Public Education’s Dirty Secret

Mary Hudson:

Bad teaching is a common explanation given for the disastrously inadequate public education received by America’s most vulnerable populations. This is a myth. Aside from a few lemons who were notable for their rarity, the majority of teachers I worked with for nine years in New York City’s public school system were dedicated, talented professionals. Before joining the system I was mystified by the schools’ abysmal results. I too assumed there must be something wrong with the teaching. This could not have been farther from the truth.

Teaching French and Italian in NYC high schools I finally figured out why this was, although it took some time, because the real reason was so antithetical to the prevailing mindset. I worked at three very different high schools over the years, spanning a fairly representative sample. That was a while ago now, but the system has not improved since, as the fundamental problem has not been acknowledged, let alone addressed. It would not be hard, or expensive, to fix.

Washington Irving High School, 2001–2004

My NYC teaching career began a few days before September 11, 2001 at Washington Irving High School. It was a short honeymoon period; the classes watched skeptically as I introduced them to a method of teaching French using virtually no English. Although the students weren’t particularly engaged, they remained respectful. During first period on that awful day there was a horrendous split-second noise. A plane flew right overhead a mere moment before it blasted into the north tower of the World Trade Center. At break time word was spreading among the staff. Both towers were hit and one had already come down. When I went to my next class I told the students what had happened. There was an eruption of rejoicing at the news. Many students clapped and whooped their approval, some getting out of their seats to do a sort of victory dance. It was an eye-opener, and indicative of what was to come.

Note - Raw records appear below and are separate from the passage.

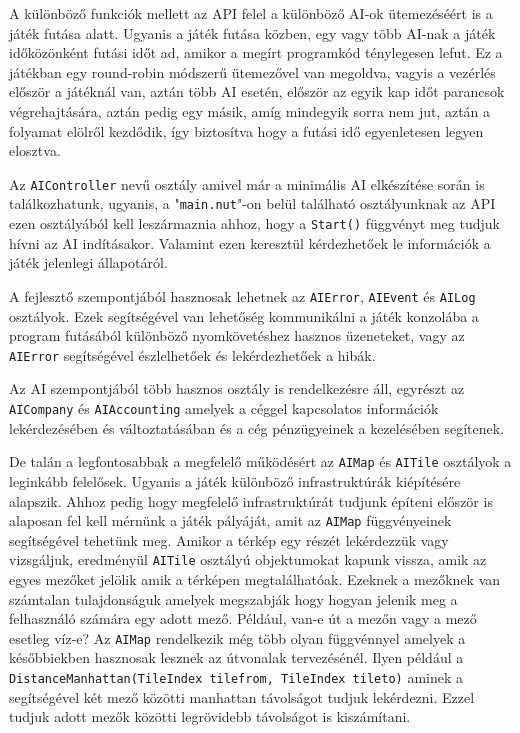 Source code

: A különböző funkciók mellett az API felel a különböző AI-ok ütemezéséért is a játék futása alatt. Ugyanis a játék futása közben, egy vagy több AI-nak a játék időközönként futási időt ad, amikor a megírt programkód ténylegesen lefut. Ez a játékban egy round-robin módszerű ütemezővel van megoldva, vagyis a vezérlés először a játéknál van, aztán több AI esetén, először az egyik kap időt parancsok végrehajtására, aztán pedig egy másik, amíg mindegyik sorra nem jut, aztán a folyamat elölről kezdődik, így biztosítva hogy a futási idő egyenletesen legyen elosztva. 

Az \texttt{AIController} nevű osztály amivel már a minimális AI elkészítése során is találkozhatunk, ugyanis, a "\texttt{main.nut}"-on belül található osztályunknak az API ezen osztályából kell leszármaznia ahhoz, hogy a \texttt{Start()} függvényt meg tudjuk hívni az AI indításakor. Valamint ezen keresztül kérdezhetőek le információk a játék jelenlegi állapotáról.

A fejlesztő szempontjából hasznosak lehetnek az \texttt{AIError}, \texttt{AIEvent} és \texttt{AILog} osztályok. Ezek segítségével van lehetőség kommunikálni a játék konzolába a program futásából különböző nyomkövetéshez hasznos üzeneteket, vagy az \texttt{AIError} segítségével észlelhetőek és lekérdezhetőek a hibák.

Az AI szempontjából több hasznos osztály is rendelkezésre áll, egyrészt az \\ \texttt{AICompany} és \texttt{AIAccounting} amelyek a céggel kapcsolatos információk lekérdezésében és változtatásában és a cég pénzügyeinek a kezelésében segítenek.

De talán a legfontosabbak a megfelelő működésért az \texttt{AIMap} és \texttt{AITile} osztályok a leginkább felelősek. Ugyanis a játék különböző infrastruktúrák kiépítésére alapszik. Ahhoz pedig hogy megfelelő infrastruktúrát tudjunk építeni először is alaposan fel kell mérnünk a játék pályáját, amit az \texttt{AIMap} függvényeinek segítségével tehetünk meg. Amikor a térkép egy részét lekérdezzük vagy vizsgáljuk, eredményül \texttt{AITile} osztályú objektumokat kapunk vissza, amik az egyes mezőket jelölik amik a térképen megtalálhatóak. Ezeknek a mezőknek van számtalan tulajdonságuk amelyek megszabják hogy hogyan jelenik meg a felhasználó számára egy adott mező. Például, van-e út a mezőn vagy a mező esetleg víz-e? Az \texttt{AIMap} rendelkezik még több olyan függvénnyel amelyek a későbbiekben hasznosak lesznek az útvonalak tervezésénél. Ilyen például a \texttt{DistanceManhattan(TileIndex tilefrom, TileIndex tileto)} aminek a segítségével két mező közötti manhattan távolságot tudjuk lekérdezni. Ezzel tudjuk adott mezők közötti legrövidebb távolságot is kiszámítani.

The next three years were a nightmare. The school always teetered on the verge of chaos. The previous principal had just been dismissed and shunted to another school district. Although it was never stated, all that was expected of teachers was to keep students in their seats and the volume down. This was an enormous school on five floors, with students cordoned off into separate programs. There was even a short-lived International Baccalaureate Program, but it quickly failed. Whatever the program, however, the atmosphere of the school was one of danger and deceit. Guards patrolled the hallways, sometimes the police had to intervene. Even though the security guards carefully screened the students at the metal detectors posted at every entrance, occasionally arms crept in. Girls sometimes managed to get razors in, the weapon of choice against rivals for boys’ attention. Although I don’t know of other arms found in the school (teachers were kept in the dark as much as possible), one particularly disruptive and dangerous boy was stabbed one afternoon right outside school. It appears he came to a violent death a few years later. What a tragic waste of human potential.